Bertholier Chignin Bergeron 2017 

La Roussanne change de nom à Chignin, pour prendre le nom d’un abricot. Paqs étonnant: ce vin est une vraie caresse. L’abricot est là; mais aussi la pomme, la poire, le citron et la mandarine; la bouche est grasse, miellée, à la fois suave et vibrante. Du coing, de la sauge et des amandes amères viennent parachever cette oeuvre au blanc. Selon l’ami Marco, « sa pointe d’évolution lui donne encore un peu plus de complexité ». 
Johan le verrait bien en accompagnement d’asperges à la flamande; notre compère québécois Daniel Marcil, lui, penche plutôt pour des coquilles Saint-Jacques au fenouil.  
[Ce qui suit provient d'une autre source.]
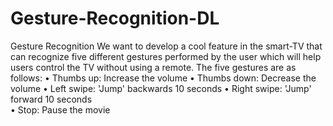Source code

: # Gesture-Recognition-DL
Gesture Recognition
We want to develop a cool feature in the smart-TV that can recognize five different gestures performed by the user which will help users control the TV without using a remote. 
The five gestures are as follows:
•	Thumbs up:  Increase the volume
•	Thumbs down: Decrease the volume
•	Left swipe: 'Jump' backwards 10 seconds
•	Right swipe: 'Jump' forward 10 seconds  
•	Stop: Pause the movie
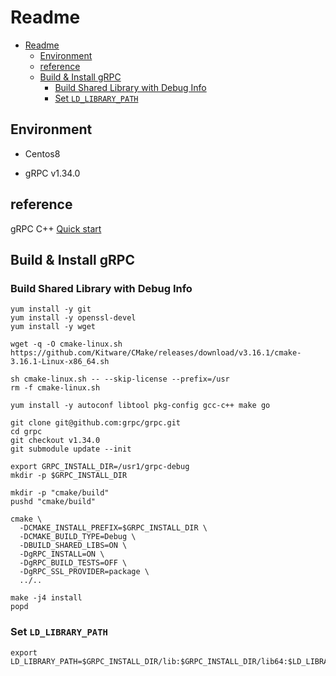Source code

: # Readme

- [Readme](#readme)
  - [Environment](#environment)
  - [reference](#reference)
  - [Build & Install gRPC](#build--install-grpc)
    - [Build Shared Library with Debug Info](#build-shared-library-with-debug-info)
    - [Set `LD_LIBRARY_PATH`](#set-ld_library_path)

## Environment

- Centos8

- gRPC v1.34.0

## reference

gRPC C++ [Quick start](https://grpc.io/docs/languages/cpp/quickstart/)

## Build & Install gRPC

### Build Shared Library with Debug Info

    yum install -y git 
    yum install -y openssl-devel
    yum install -y wget

    wget -q -O cmake-linux.sh https://github.com/Kitware/CMake/releases/download/v3.16.1/cmake-3.16.1-Linux-x86_64.sh

    sh cmake-linux.sh -- --skip-license --prefix=/usr
    rm -f cmake-linux.sh

    yum install -y autoconf libtool pkg-config gcc-c++ make go

    git clone git@github.com:grpc/grpc.git
    cd grpc
    git checkout v1.34.0
    git submodule update --init

    export GRPC_INSTALL_DIR=/usr1/grpc-debug
    mkdir -p $GRPC_INSTALL_DIR

    mkdir -p "cmake/build"
    pushd "cmake/build"

    cmake \
      -DCMAKE_INSTALL_PREFIX=$GRPC_INSTALL_DIR \
      -DCMAKE_BUILD_TYPE=Debug \
      -DBUILD_SHARED_LIBS=ON \
      -DgRPC_INSTALL=ON \
      -DgRPC_BUILD_TESTS=OFF \
      -DgRPC_SSL_PROVIDER=package \
      ../..

    make -j4 install
    popd

### Set `LD_LIBRARY_PATH`

    export LD_LIBRARY_PATH=$GRPC_INSTALL_DIR/lib:$GRPC_INSTALL_DIR/lib64:$LD_LIBRARY_PATH
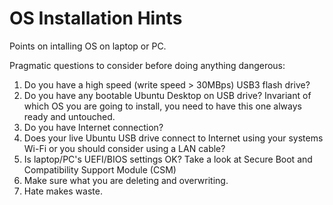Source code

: # OS Installation Hints
Points on intalling OS on laptop or PC.

Pragmatic questions to consider before doing anything dangerous:

1. Do you have a high speed  (write speed > 30MBps) USB3 flash drive?
1. Do you have any bootable Ubuntu Desktop on USB drive? Invariant of which OS you are going to install, you need to have this one always ready and untouched.
1. Do you have Internet connection?
1. Does your live Ubuntu USB drive connect to Internet using your systems Wi-Fi or you should consider using a LAN cable?
1. Is laptop/PC's UEFI/BIOS settings OK? Take a look at Secure Boot and Compatibility Support Module (CSM)
1. Make sure what you are deleting and overwriting.
1. Hate makes waste.
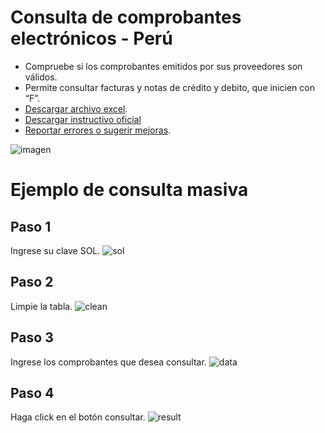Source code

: # Consulta de comprobantes electrónicos - Perú

- Compruebe si los comprobantes emitidos por sus proveedores son válidos.
- Permite consultar facturas y notas de crédito y debito, que inicien con “F”.
- [Descargar archivo excel](https://raw.githubusercontent.com/vba-dev/ConsultaCPE/master/ConsultaCPE.xlsm).
- [Descargar instructivo oficial](http://contenido.app.sunat.gob.pe/insc/ComprobantesDePago+Electronicos/CONSULTA+SERVICIO+WEB.pdf?X-Amz-Date=20140919T182438Z&X-Amz-Expires=300&X-Amz-Algorithm=AWS4-HMAC-SHA256&X-Amz-Signature=1ca231b42c26c5bc36b04453983c00ff2d23c30c5b012ba57bb631c7b819f74e&X-Amz-Credential=ASIAJLIFU6T3FOSFJKKA/20140919/us-east-1/s3/aws4_request&X-Amz-SignedHeaders=Host&x-amz-security-token=AQoDYXdzEBwa0AJRstBAaBfKgSH6MrbCxvOTu93sw4qO8DiwYEE1oKq62v8ckaFAfTg7W/ztHGfk1KfiM30ds/xI/BM/z4U7FyWGaYsRwQMWq8GXoiFRY1Cd2M6AY0azVMhipR0+3d9s51YYYMrE32JZXSpNQs8VGKsIHIildP/Cacup382mTPE5IO85gdXRNywVG8J+SMiZv/zqoGyZ9fSkaDJazZXcnK6y75ulfKCEjcrD/6sdDI0pGensHteBPZ01RLOnljXLR9rgdjJojoJJQvASz8Gjvl4qSltmRkUnFUbtv61AC9IJUyFIA/zjOaFjbLTM6ipO7CL/GNHU+KqQedX1v/CUHpXmUUWFfwUbHnrgEuOoAVvTxVHhtW9MQukknkrNf2fLxGkSftIsLaspP5/jb+oOHRMGrgO8D6qt8truB05ujKA13cqIo41f0wIVmjVULQNHJEoggunxoAU=)
- [Reportar errores o sugerir mejoras](https://github.com/vba-dev/ConsultaCPE/issues).

![imagen](https://raw.githubusercontent.com/vba-dev/ConsultaCPE/master/img.png)

# Ejemplo de consulta masiva

## Paso 1
Ingrese su clave SOL.
![sol](https://raw.githubusercontent.com/vba-dev/ConsultaCPE/master/clavesol.png)

## Paso 2
Limpie la tabla.
![clean](https://raw.githubusercontent.com/vba-dev/ConsultaCPE/master/dataclean.png)

## Paso 3
Ingrese los comprobantes que desea consultar.
![data](https://raw.githubusercontent.com/vba-dev/ConsultaCPE/master/datainput.png)

## Paso 4
Haga click en el botón consultar.
![result](https://raw.githubusercontent.com/vba-dev/ConsultaCPE/master/img.png)
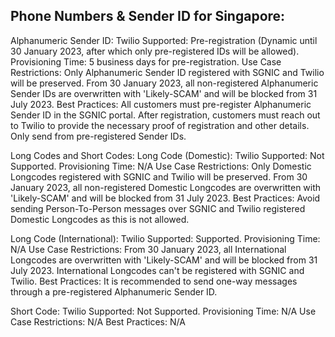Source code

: ## Phone Numbers & Sender ID for Singapore:

Alphanumeric Sender ID:
Twilio Supported: Pre-registration (Dynamic until 30 January 2023, after which only pre-registered IDs will be allowed).
Provisioning Time: 5 business days for pre-registration.
Use Case Restrictions: Only Alphanumeric Sender ID registered with SGNIC and Twilio will be preserved. From 30 January 2023, all non-registered Alphanumeric Sender IDs are overwritten with 'Likely-SCAM' and will be blocked from 31 July 2023.
Best Practices: All customers must pre-register Alphanumeric Sender ID in the SGNIC portal. After registration, customers must reach out to Twilio to provide the necessary proof of registration and other details. Only send from pre-registered Sender IDs.

Long Codes and Short Codes:
Long Code (Domestic):
Twilio Supported: Not Supported.
Provisioning Time: N/A
Use Case Restrictions: Only Domestic Longcodes registered with SGNIC and Twilio will be preserved. From 30 January 2023, all non-registered Domestic Longcodes are overwritten with 'Likely-SCAM' and will be blocked from 31 July 2023.
Best Practices: Avoid sending Person-To-Person messages over SGNIC and Twilio registered Domestic Longcodes as this is not allowed.

Long Code (International):
Twilio Supported: Supported.
Provisioning Time: N/A
Use Case Restrictions: From 30 January 2023, all International Longcodes are overwritten with 'Likely-SCAM' and will be blocked from 31 July 2023. International Longcodes can't be registered with SGNIC and Twilio.
Best Practices: It is recommended to send one-way messages through a pre-registered Alphanumeric Sender ID.

Short Code:
Twilio Supported: Not Supported.
Provisioning Time: N/A
Use Case Restrictions: N/A
Best Practices: N/A

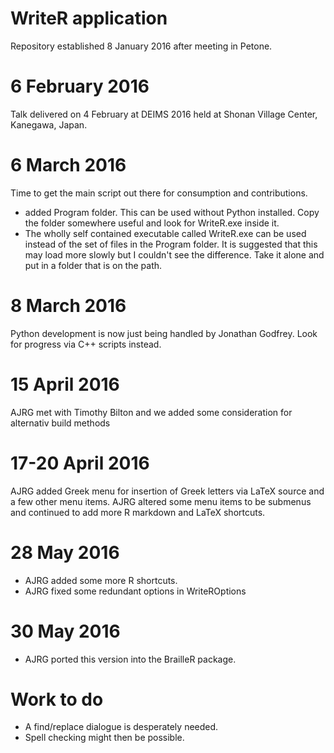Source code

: # WriteR application 

Repository established 8 January 2016 after meeting in Petone.


# 6 February 2016

Talk delivered on 4 February at DEIMS 2016 held at Shonan Village Center, Kanegawa, Japan.

# 6 March 2016

Time to get the main script out there for consumption and contributions.
- added Program folder. This can be used without Python installed. Copy the folder somewhere useful and look for WriteR.exe inside it.
- The wholly self contained executable called WriteR.exe can be used instead of the set of files in the Program folder. It is suggested that this may load more slowly but I couldn't see the difference. Take it alone and put in a folder that is on the path.



# 8 March 2016

Python development is now  just being handled by Jonathan Godfrey. Look for progress via C++ scripts instead.

# 15 April 2016

AJRG met with Timothy Bilton and we added some consideration for alternativ build methods

# 17-20 April 2016

AJRG added Greek menu for insertion of Greek letters via LaTeX source and a few other menu items.
AJRG altered some menu items to be submenus and continued to add more R markdown and LaTeX shortcuts.

# 28 May 2016
- AJRG added some more R shortcuts.
- AJRG fixed some redundant options in WriteROptions

# 30 May 2016
- AJRG ported this version into the BrailleR package.


# Work to do

- A find/replace dialogue is desperately needed.
- Spell checking might then be possible.
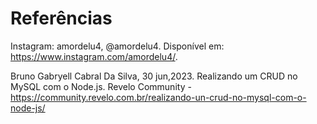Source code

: # Referências

Instagram: amordelu4, @amordelu4. Disponível em: https://www.instagram.com/amordelu4/.


Bruno Gabryell Cabral Da Silva, 30 jun,2023. Realizando um CRUD no MySQL com o Node.js. Revelo Community - https://community.revelo.com.br/realizando-un-crud-no-mysql-com-o-node-js/
 
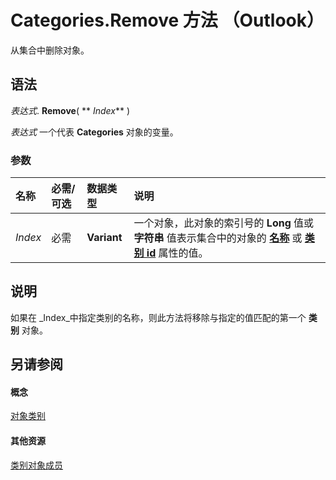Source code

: 
# Categories.Remove 方法 （Outlook）

从集合中删除对象。


## 语法

 _表达式_. **Remove**( ** _Index_** )

 _表达式_ 一个代表 **Categories** 对象的变量。


### 参数



|**名称**|**必需/可选**|**数据类型**|**说明**|
|:-----|:-----|:-----|:-----|
| _Index_|必需|**Variant**|一个对象，此对象的索引号的 **Long** 值或 **字符串** 值表示集合中的对象的 **[名称](b9a711e9-f79d-f4f7-88bb-eaeb61d64089.md)** 或 **[类别 id](e75ed17a-940f-2325-8739-1367329854d2.md)** 属性的值。|

## 说明

如果在 _Index_中指定类别的名称，则此方法将移除与指定的值匹配的第一个 **类别** 对象。


## 另请参阅


#### 概念


[对象类别](319efa26-269d-9f2f-c8ec-33082e80a9e2.md)
#### 其他资源


[类别对象成员](36fd8906-69fa-5aa8-b026-a2de208ccd56.md)
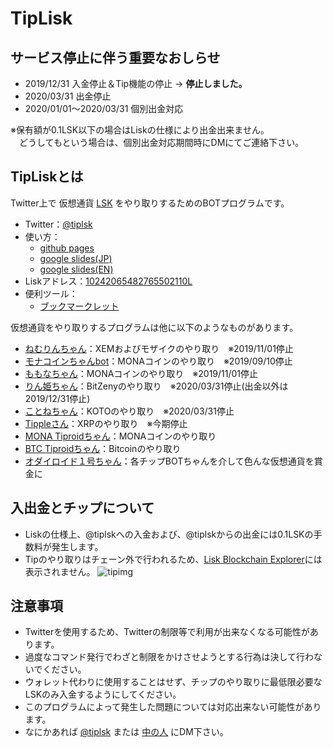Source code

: # TipLisk

## サービス停止に伴う重要なおしらせ
- 2019/12/31 入金停止＆Tip機能の停止 -> **停止しました。**
- 2020/03/31 出金停止
- 2020/01/01～2020/03/31 個別出金対応

※保有額が0.1LSK以下の場合はLiskの仕様により出金出来ません。<br>
　どうしてもという場合は、個別出金対応期間時にDMにてご連絡下さい。

## TipLiskとは
Twitter上で 仮想通貨 [LSK](https://lisk.io/) をやり取りするためのBOTプログラムです。
- Twitter：[@tiplsk](https://twitter.com/tiplsk)
- 使い方：
  - [github pages](https://lisknonanika.github.io/tiplsk-doc/howto.html)
  - [google slides(JP)](https://docs.google.com/presentation/d/e/2PACX-1vSDKpamTEG4j8qkz90wyNDzJWGgAKEFuAxp_2M-Akcwmsm054Dr4NErfFE3chn2ZKERuzqBWpBLlRsB/pub?start=false&loop=false&delayms=3000)
  - [google slides(EN)](https://docs.google.com/presentation/d/e/2PACX-1vTaJ3FTqwG6FlqHejAanStBpn5K3kZBpQu7gIqX25RLoG7nel3FxeiZWsy8u3wb-WEu6fcDuBj9ci4H/pub?start=false&loop=false&delayms=3000)
- Liskアドレス：[10242065482765502110L ](https://explorer.lisk.io/address/10242065482765502110L)
- 便利ツール：
  - [ブックマークレット](https://lisknonanika.github.io/tiplsk-doc/bookmarklet.html)

仮想通貨をやり取りするプログラムは他に以下のようなものがあります。
- [ねむりんちゃん](https://twitter.com/tipnem)：XEMおよびモザイクのやり取り　※2019/11/01停止
- [モナコインちゃんbot](https://twitter.com/tipmona)：MONAコインのやり取り　※2019/09/10停止
- [ももなちゃん](https://twitter.com/monatipbot)：MONAコインのやり取り　※2019/11/01停止
- [りん姫ちゃん](https://twitter.com/zenytips)：BitZenyのやり取り　※2020/03/31停止(出金以外は2019/12/31停止)
- [ことねちゃん](https://twitter.com/tipkotone)：KOTOのやり取り　※2020/03/31停止
- [Tippleさん](https://twitter.com/tipxrp)：XRPのやり取り　※今期停止
- [MONA Tiproidちゃん](https://twitter.com/monatiproid)：MONAコインのやり取り
- [BTC Tiproidちゃん](https://twitter.com/btctiproid)：Bitcoinのやり取り
- [オダイロイド１号ちゃん](https://twitter.com/odairoid_001)：各チップBOTちゃんを介して色んな仮想通貨を賞金に

## 入出金とチップについて
- Liskの仕様上、@tiplskへの入金および、@tiplskからの出金には0.1LSKの手数料が発生します。
- Tipのやり取りはチェーン外で行われるため、[Lisk Blockchain Explorer](https://explorer.lisk.io/)には表示されません。
![tipimg](https://lisknonanika.github.io/tiplsk-doc/img/tipimg.png)

## 注意事項
- Twitterを使用するため、Twitterの制限等で利用が出来なくなる可能性があります。
- 過度なコマンド発行でわざと制限をかけさせようとする行為は決して行わないでください。
- ウォレット代わりに使用することはせず、チップのやり取りに最低限必要なLSKのみ入金するようにしてください。
- このプログラムによって発生した問題については対応出来ない可能性があります。
- なにかあれば [@tiplsk](https://twitter.com/tiplsk) または [中の人](https://twitter.com/ys_mdmg) にDM下さい。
Crémant de Savoie Philippe Viallet

La Savoie est une vieille région de bulles… mais abrite le plus jeune des Crémants. Celui met en avant deux cépages bien savoyards, la Jacquère et l’Altesse, auxquels il ajoute le Chardonnay. La robe très pâle ne signifie pourtant pas que ce vin manque de matière. Il se révèle au contraire assez exubérant au nez, entre citron confit et verveine; la bouche paraît plus délicate, fluide sans être fuyante, avec des notes de pain de seigle. Et quelle buvabilité, comme on dit de nos jours…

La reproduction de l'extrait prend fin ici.